> [What the task requires]: Nothing before the line containing "In the R-Close" should appear; please restate that line and every later line word for word through the end of the listing.

> [Records supplied]:

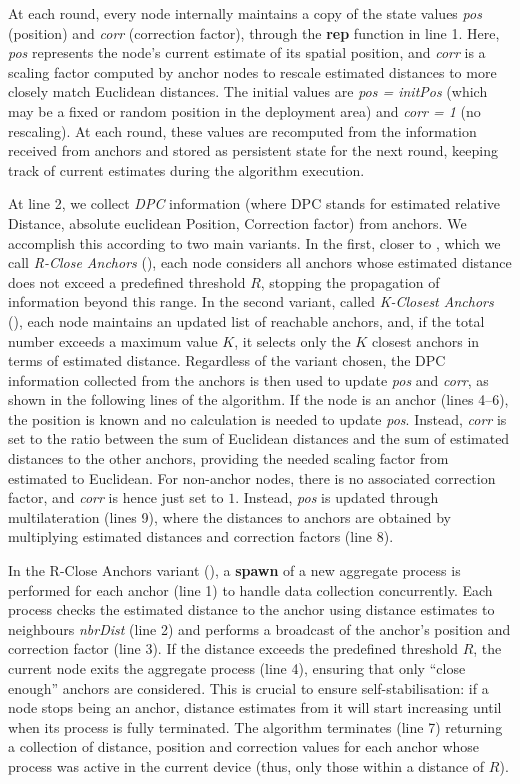 \documentclass[runningheads]{llncs}
\begin{document}
At each round, every node internally maintains a copy of the state values \emph{pos} (position) and \emph{corr} (correction factor), through  the \textbf{rep} function in line 1. Here, \emph{pos} represents the node's current estimate of its spatial position, and \emph{corr} is a scaling factor computed by anchor nodes to rescale estimated distances to more closely match Euclidean distances. The initial values are \emph{pos = initPos} (which may be a fixed or random position in the deployment area) and \emph{corr = 1} (no rescaling). At each round, these values are recomputed from the information received from anchors and stored as persistent state for the next round, keeping track of current estimates during the algorithm execution.

At line 2, we collect \emph{DPC} information (where DPC stands for estimated relative Distance, absolute euclidean Position, Correction factor) from anchors. We accomplish this according to two main variants. In the first, closer to \cite{DBLP:journals/telsys/NiculescuN03}, which we call \emph{R-Close Anchors} (), each node considers all anchors whose estimated distance does not exceed a predefined threshold $R$, stopping the propagation of information beyond this range. In the second variant, called \emph{K-Closest Anchors} (), each node maintains an updated list of reachable anchors, and, if the total number exceeds a maximum value $K$, it selects only the $K$ closest anchors in terms of estimated distance. Regardless of the variant chosen, the DPC information collected from the anchors is then used to update \emph{pos} and \emph{corr}, as shown in the following lines of the algorithm.
If the node is an anchor (lines 4–6), the position is known and no calculation is needed to update \emph{pos}. Instead, \emph{corr} is set to the ratio between the sum of Euclidean distances and the sum of estimated distances to the other anchors, providing the needed scaling factor from estimated to Euclidean. For non-anchor nodes, there is no associated correction factor, and  \emph{corr} is hence just set to $1$. Instead, \emph{pos} is updated through multilateration (lines 9), where the distances to anchors are obtained by multiplying estimated distances and correction factors (line 8).

In the R-Close Anchors variant (), a \textbf{spawn} of a new aggregate process is performed for each anchor (line 1) to handle data collection concurrently. Each process checks the estimated distance to the anchor using distance estimates to neighbours \emph{nbrDist} (line 2) and performs a broadcast of the anchor’s position and correction factor (line 3). If the distance exceeds the predefined threshold $R$, the current node exits the aggregate process (line 4), ensuring that only ``close enough'' anchors are considered. This is crucial to ensure self-stabilisation: if a node stops being an anchor, distance estimates from it will start increasing until when its process is fully terminated. The algorithm terminates (line 7) returning a collection of distance, position and correction values for each anchor whose process was active in the current device (thus, only those within a distance of $R$).
\end{document}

> [The answer]:
In the R-Close Anchors variant (), a \textbf{spawn} of a new aggregate process is performed for each anchor (line 1) to handle data collection concurrently. Each process checks the estimated distance to the anchor using distance estimates to neighbours \emph{nbrDist} (line 2) and performs a broadcast of the anchor’s position and correction factor (line 3). If the distance exceeds the predefined threshold $R$, the current node exits the aggregate process (line 4), ensuring that only ``close enough'' anchors are considered. This is crucial to ensure self-stabilisation: if a node stops being an anchor, distance estimates from it will start increasing until when its process is fully terminated. The algorithm terminates (line 7) returning a collection of distance, position and correction values for each anchor whose process was active in the current device (thus, only those within a distance of $R$).
\end{document}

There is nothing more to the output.